Can subagents share memory or context?
No, not by default. Each Claude Code subagent starts with clean context plus the prompt, files, and tool permissions you pass into the Agent call. Practical workarounds are straightforward: paste prior state into the prompt body, ask each subagent to read a shared file such as MEMORY.md or session.json, or have the parent agent relay compact summaries between tasks. The parent should still resolve conflicts because shared files can drift when several agents update them.

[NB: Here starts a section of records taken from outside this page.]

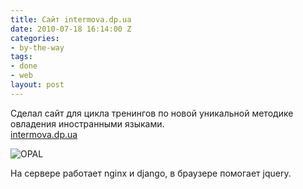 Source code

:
 ```yaml
---
title: Сайт intermova.dp.ua
date: 2010-07-18 16:14:00 Z
categories:
- by-the-way
tags:
- done
- web
layout: post
---
```


Сделал сайт для цикла тренингов по новой уникальной методике овладения иностранными языками.  
[intermova.dp.ua](http://intermova.dp.ua/)

![OPAL](http://media.rukeba.com/files/intermova.dp.ua.png "Цикл тренингов по новой уникальной методике овладения иностранными языками")

На сервере работает nginx и django, в браузере помогает jquery.


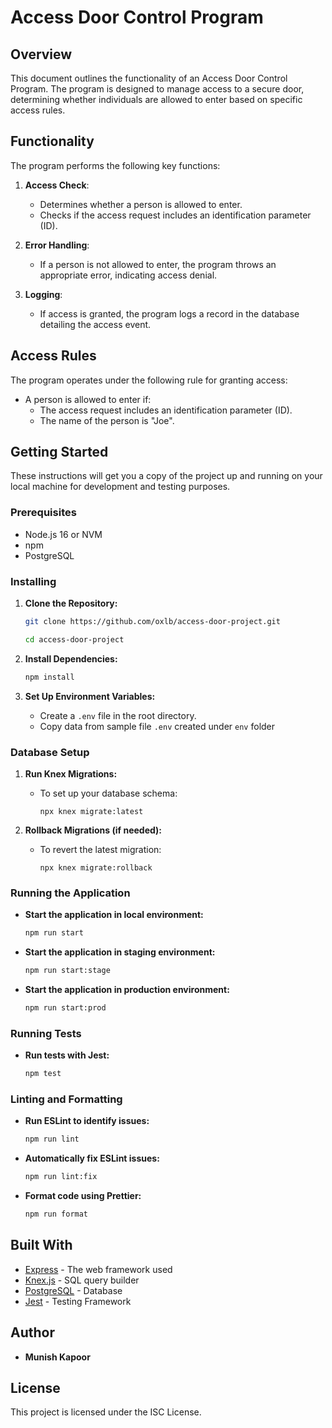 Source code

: 
# Access Door Control Program

## Overview

This document outlines the functionality of an Access Door Control Program. The program is designed to manage access to a secure door, determining whether individuals are allowed to enter based on specific access rules.

## Functionality

The program performs the following key functions:

1.  **Access Check**:
    
    -   Determines whether a person is allowed to enter.
    -   Checks if the access request includes an identification parameter (ID).
2.  **Error Handling**:
    
    -   If a person is not allowed to enter, the program throws an appropriate error, indicating access denial.
3.  **Logging**:
    
    -   If access is granted, the program logs a record in the database detailing the access event.

## Access Rules

The program operates under the following rule for granting access:

-   A person is allowed to enter if:
    -   The access request includes an identification parameter (ID).
    -   The name of the person is "Joe".

## Getting Started

These instructions will get you a copy of the project up and running on your local machine for development and testing purposes.

### Prerequisites

-   Node.js 16 or NVM
-   npm
-   PostgreSQL

### Installing

1.  **Clone the Repository:**
    
    ``` bash
    git clone https://github.com/oxlb/access-door-project.git
    ``` 
    ``` bash
    cd access-door-project
    ``` 

    
2.  **Install Dependencies:**
   
    ``` bash
    npm install
    ``` 
    
3.  **Set Up Environment Variables:**
    
    -   Create a `.env` file in the root directory.
    -   Copy data from sample file `.env` created under `env` folder

### Database Setup

1.  **Run Knex Migrations:**
    
    -   To set up your database schema:
        
        `npx knex migrate:latest` 
        
2.  **Rollback Migrations (if needed):**
    
    -   To revert the latest migration:
        
        `npx knex migrate:rollback` 
        

### Running the Application

-   **Start the application in local environment:**
    
    ``` bash
    npm run start
    ``` 
    
-   **Start the application in staging environment:**
    
    ``` bash
    npm run start:stage
    ```
    
-   **Start the application in production environment:**
    
    ``` bash
    npm run start:prod
    ```
    

### Running Tests

-   **Run tests with Jest:**
    
    ```bash
    npm test
    ```

### Linting and Formatting

-   **Run ESLint to identify issues:**

    
    ``` bash
    npm run lint
    ``` 
    
-   **Automatically fix ESLint issues:**
    
    ``` bash
    npm run lint:fix
    ``` 
    
-   **Format code using Prettier:**
    
    ``` Bash
    npm run format
    ```
    

## Built With

-   [Express](https://expressjs.com/) - The web framework used
-   [Knex.js](http://knexjs.org/) - SQL query builder
-   [PostgreSQL](https://www.postgresql.org/) - Database
-   [Jest](https://jestjs.io/) - Testing Framework

## Author

-   **Munish Kapoor**

## License

This project is licensed under the ISC License.
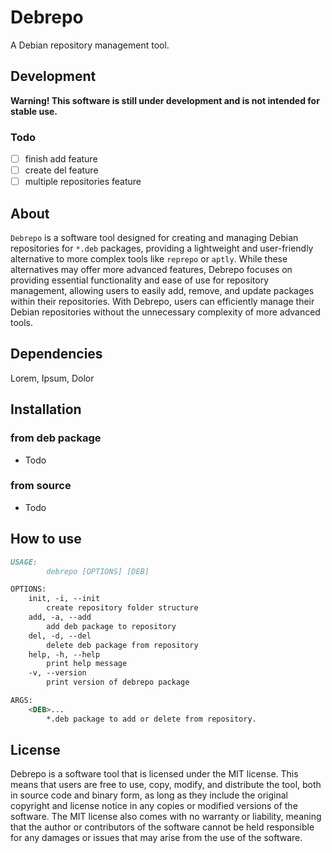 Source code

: # Debrepo

A Debian repository management tool.

## Development
__Warning! This software is still under development and is not intended for stable use.__

### Todo
- [ ] finish add feature
- [ ] create del feature
- [ ] multiple repositories feature

## About
`Debrepo` is a software tool designed for creating and managing Debian repositories for `*.deb` packages, providing a lightweight and user-friendly alternative to more complex tools like `reprepo` or `aptly`. While these alternatives may offer more advanced features, Debrepo focuses on providing essential functionality and ease of use for repository management, allowing users to easily add, remove, and update packages within their repositories. With Debrepo, users can efficiently manage their Debian repositories without the unnecessary complexity of more advanced tools.

## Dependencies
Lorem, Ipsum, Dolor

## Installation
### from deb package
- Todo

### from source
- Todo

## How to use
```md
USAGE:
        debrepo [OPTIONS] [DEB]

OPTIONS:
	init, -i, --init
		create repository folder structure
	add, -a, --add
		add deb package to repository
	del, -d, --del
		delete deb package from repository
	help, -h, --help
		print help message
	-v, --version
		print version of debrepo package

ARGS:
	<DEB>...
		*.deb package to add or delete from repository.
```

## License
Debrepo is a software tool that is licensed under the MIT license. This means that users are free to use, copy, modify, and distribute the tool, both in source code and binary form, as long as they include the original copyright and license notice in any copies or modified versions of the software. The MIT license also comes with no warranty or liability, meaning that the author or contributors of the software cannot be held responsible for any damages or issues that may arise from the use of the software.

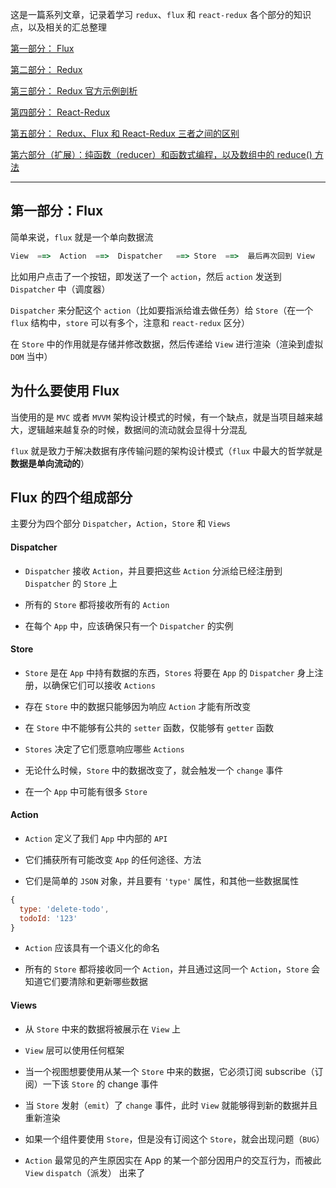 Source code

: 这是一篇系列文章，记录着学习 `redux`、`flux` 和 `react-redux` 各个部分的知识点，以及相关的汇总整理

[第一部分： Flux](https://github.com/hanekaoru/WebLearningNotes/blob/master/backups/react/05.md)

[第二部分： Redux](https://github.com/hanekaoru/WebLearningNotes/blob/master/backups/react/06.md)

[第三部分： Redux 官方示例剖析](https://github.com/hanekaoru/WebLearningNotes/blob/master/backups/react/07.md)

[第四部分： React-Redux](https://github.com/hanekaoru/WebLearningNotes/blob/master/backups/react/08.md)

[第五部分： Redux、Flux 和 React-Redux 三者之间的区别](https://github.com/hanekaoru/WebLearningNotes/blob/master/backups/react/09.md)

[第六部分（扩展）：纯函数（reducer）和函数式编程，以及数组中的 reduce() 方法](https://github.com/hanekaoru/WebLearningNotes/blob/master/backups/react/10.md)

----



## 第一部分：Flux

简单来说，`flux` 就是一个单向数据流

```js
View  ==>  Action  ==>  Dispatcher   ==> Store  ==>  最后再次回到 View
```

比如用户点击了一个按钮，即发送了一个 `action`，然后 `action` 发送到 `Dispatcher` 中（调度器）

`Dispatcher` 来分配这个 `action`（比如要指派给谁去做任务）给 `Store`（在一个 `flux` 结构中，`store` 可以有多个，注意和 `react-redux` 区分）

在 `Store` 中的作用就是存储并修改数据，然后传递给 `View` 进行渲染（渲染到虚拟 `DOM` 当中）



## 为什么要使用 Flux

当使用的是 `MVC` 或者 `MVVM` 架构设计模式的时候，有一个缺点，就是当项目越来越大，逻辑越来越复杂的时候，数据间的流动就会显得十分混乱

`flux` 就是致力于解决数据有序传输问题的架构设计模式（`flux` 中最大的哲学就是**数据是单向流动的**）




## Flux 的四个组成部分

主要分为四个部分 `Dispatcher`，`Action`，`Store` 和 `Views`

#### Dispatcher

* `Dispatcher` 接收 `Action`，并且要把这些 `Action` 分派给已经注册到 `Dispatcher` 的 `Store` 上

* 所有的 `Store` 都将接收所有的 `Action`

* 在每个 `App` 中，应该确保只有一个 `Dispatcher` 的实例



#### Store

* `Store` 是在 `App` 中持有数据的东西，`Stores` 将要在 `App` 的 `Dispatcher` 身上注册，以确保它们可以接收 `Actions`

* 存在 `Store` 中的数据只能够因为响应 `Action` 才能有所改变

* 在 `Store` 中不能够有公共的 `setter` 函数，仅能够有 `getter` 函数

* `Stores` 决定了它们愿意响应哪些 `Actions`

* 无论什么时候，`Store` 中的数据改变了，就会触发一个 `change` 事件

* 在一个 `App` 中可能有很多 `Store`



#### Action

* `Action` 定义了我们 `App` 中内部的 `API`

* 它们捕获所有可能改变 `App` 的任何途径、方法

* 它们是简单的 `JSON` 对象，并且要有 `'type'` 属性，和其他一些数据属性


```js
{
  type: 'delete-todo',
  todoId: '123'
}
```

* `Action` 应该具有一个语义化的命名

* 所有的 `Store` 都将接收同一个 `Action`，并且通过这同一个 `Action`，`Store` 会知道它们要清除和更新哪些数据 




#### Views

* 从 `Store` 中来的数据将被展示在 `View` 上

* `View` 层可以使用任何框架

* 当一个视图想要使用从某一个 `Store` 中来的数据，它必须订阅 subscribe（订阅）一下该 `Store` 的 change 事件

* 当 `Store` 发射（`emit`）了 `change` 事件，此时 `View` 就能够得到新的数据并且重新渲染

* 如果一个组件要使用 `Store`，但是没有订阅这个 `Store`，就会出现问题（`BUG`）

* `Action` 最常见的产生原因实在 App 的某一个部分因用户的交互行为，而被此 `View` `dispatch`（派发） 出来了


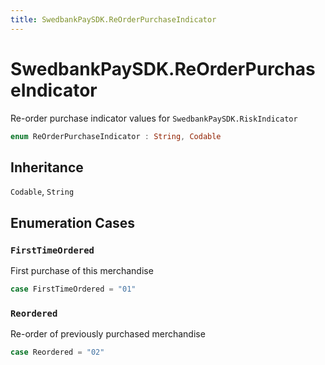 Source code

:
 ```yaml
---
title: SwedbankPaySDK.ReOrderPurchaseIndicator
---
```

# SwedbankPaySDK.ReOrderPurchaseIndicator

Re-order purchase indicator values for `SwedbankPaySDK.RiskIndicator`

``` swift
enum ReOrderPurchaseIndicator : String, Codable 
```

## Inheritance

`Codable`, `String`

## Enumeration Cases

### `FirstTimeOrdered`

First purchase of this merchandise

``` swift
case FirstTimeOrdered = "01"
```

### `Reordered`

Re-order of previously purchased merchandise

``` swift
case Reordered = "02"
```
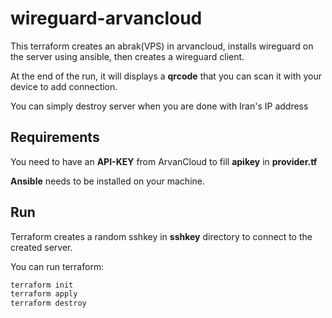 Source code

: # wireguard-arvancloud

This terraform creates an abrak(VPS) in arvancloud, installs wireguard on the server using ansible, then creates a wireguard client.

At the end of the run, it will displays a **qrcode** that you can scan it with your device to add connection.

You can simply destroy server when you are done with Iran's IP address


## Requirements
You need to have an **API-KEY** from ArvanCloud to fill **apikey** in **provider.tf**

**Ansible** needs to be installed on your machine.


## Run
Terraform creates a random sshkey in **sshkey** directory to connect to the created server.

You can run terraform:

```bash
terraform init
terraform apply
terraform destroy
```
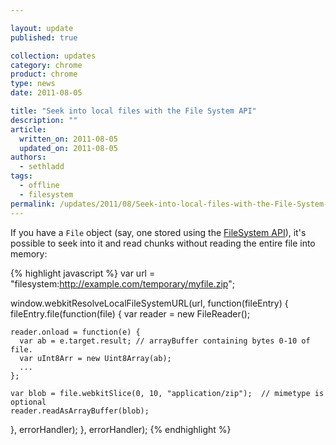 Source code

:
 ```yaml
---

layout: update
published: true

collection: updates
category: chrome
product: chrome
type: news
date: 2011-08-05

title: "Seek into local files with the File System API"
description: ""
article:
  written_on: 2011-08-05
  updated_on: 2011-08-05
authors:
  - sethladd
tags:
  - offline
  - filesystem
permalink: /updates/2011/08/Seek-into-local-files-with-the-File-System-API.html
---
```

If you have a `File` object (say, one stored using the [FileSystem API](http://www.html5rocks.com/en/tutorials/file/filesystem/)), it's possible to seek into it and read chunks without reading the entire file into memory:

{% highlight javascript %}
var url = "filesystem:http://example.com/temporary/myfile.zip";

window.webkitResolveLocalFileSystemURL(url, function(fileEntry) {
  fileEntry.file(function(file) {
    var reader = new FileReader();

    reader.onload = function(e) {
      var ab = e.target.result; // arrayBuffer containing bytes 0-10 of file.
      var uInt8Arr = new Uint8Array(ab);
      ...
    };

    var blob = file.webkitSlice(0, 10, "application/zip");  // mimetype is optional
    reader.readAsArrayBuffer(blob);
  }, errorHandler);
}, errorHandler);
{% endhighlight %}
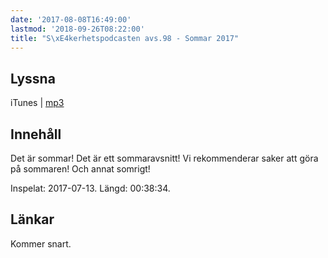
 ```yaml
---
date: '2017-08-08T16:49:00'
lastmod: '2018-09-26T08:22:00'
title: "S\xE4kerhetspodcasten avs.98 - Sommar 2017"
---
```

## Lyssna

iTunes \| [mp3](http://traffic.libsyn.com/sakerhetspodcasten/2017-07-13_Sommar.mp3) 

## Innehåll

Det är sommar! Det är ett sommaravsnitt! Vi rekommenderar saker att göra på sommaren!
Och annat somrigt!

Inspelat: 2017-07-13. Längd: 00:38:34.

## Länkar

Kommer snart.
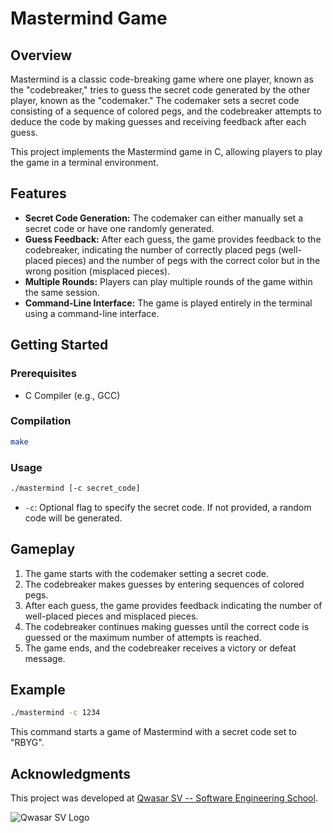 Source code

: # Mastermind Game

## Overview

Mastermind is a classic code-breaking game where one player, known as the "codebreaker," tries to guess the secret code generated by the other player, known as the "codemaker." The codemaker sets a secret code consisting of a sequence of colored pegs, and the codebreaker attempts to deduce the code by making guesses and receiving feedback after each guess.

This project implements the Mastermind game in C, allowing players to play the game in a terminal environment.

## Features

- **Secret Code Generation:** The codemaker can either manually set a secret code or have one randomly generated.
- **Guess Feedback:** After each guess, the game provides feedback to the codebreaker, indicating the number of correctly placed pegs (well-placed pieces) and the number of pegs with the correct color but in the wrong position (misplaced pieces).
- **Multiple Rounds:** Players can play multiple rounds of the game within the same session.
- **Command-Line Interface:** The game is played entirely in the terminal using a command-line interface.

## Getting Started

### Prerequisites

- C Compiler (e.g., GCC)

### Compilation

```bash
make 
```

### Usage

```bash
./mastermind [-c secret_code]
```

- `-c`: Optional flag to specify the secret code. If not provided, a random code will be generated.

## Gameplay

1. The game starts with the codemaker setting a secret code.
2. The codebreaker makes guesses by entering sequences of colored pegs.
3. After each guess, the game provides feedback indicating the number of well-placed pieces and misplaced pieces.
4. The codebreaker continues making guesses until the correct code is guessed or the maximum number of attempts is reached.
5. The game ends, and the codebreaker receives a victory or defeat message.

## Example

```bash
./mastermind -c 1234
```

This command starts a game of Mastermind with a secret code set to "RBYG".


## Acknowledgments
This project was developed at [Qwasar SV -- Software Engineering School](https://qwasar.io).

![Qwasar SV Logo](https://storage.googleapis.com/qwasar-public/qwasar-logo_50x50.png) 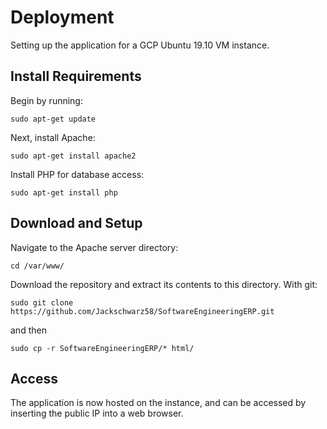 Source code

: # Deployment
Setting up the application for a GCP Ubuntu 19.10 VM instance.
## Install Requirements
Begin by running:
```
sudo apt-get update
```
Next, install Apache:
```
sudo apt-get install apache2
```
Install PHP for database access:
```
sudo apt-get install php
```
## Download and Setup
Navigate to the Apache server directory:
```
cd /var/www/
```
Download the repository and extract its contents to this directory.
With git:
```
sudo git clone https://github.com/Jackschwarz58/SoftwareEngineeringERP.git
```
and then
```
sudo cp -r SoftwareEngineeringERP/* html/
```
## Access
The application is now hosted on the instance, and can be accessed by inserting the public IP into a web browser.

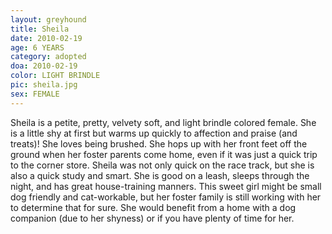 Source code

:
 ```yaml
---
layout: greyhound
title: Sheila
date: 2010-02-19
age: 6 YEARS
category: adopted
doa: 2010-02-19
color: LIGHT BRINDLE
pic: sheila.jpg
sex: FEMALE
---
```


Sheila is a petite, pretty, velvety soft, and light brindle colored female. She is a little shy at first but warms up
quickly to affection and praise (and treats)! She loves being brushed. She hops up with her front feet off the ground
when her foster parents come home, even if it was just a quick trip to the corner store. Sheila was not only quick on
the race track, but she is also a quick study and smart. She is good on a leash, sleeps through the night, and has great
house-training manners. This sweet girl might be small dog friendly and cat-workable, but her foster family is still
working with her to determine that for sure. She would benefit from a home with a dog companion (due to her shyness) or
if you have plenty of time for her.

How do I prevent runaway multi-agent loops?
Set max_budget on each Task call when your Claude Code version supports it, then watch TaskList for ballooning tool counts. Put explicit termination criteria in every subagent prompt, such as stop after 3 failing test runs or return findings after 20 files. Add a manual stop button or command in the orchestrator workflow. The failure to watch closely is sub-sub-agent recursion, where a child agent starts spawning more agents without a hard ceiling.
What is the production readiness of Claude Code multi-agent in 2026?
In 2026, Claude Code multi-agent works well for solo developer workflows where one person supervises cost, prompts, and final integration. It is less mature for team handoff. Current gaps include no built-in cross-session subagent memory, limited first-class observability, and uneven output determinism. Before using it in production, test cost ceilings, failure recovery, and repeatability on 20 to 30 representative tasks. If you need stricter orchestration now, compare LangGraph or CrewAI.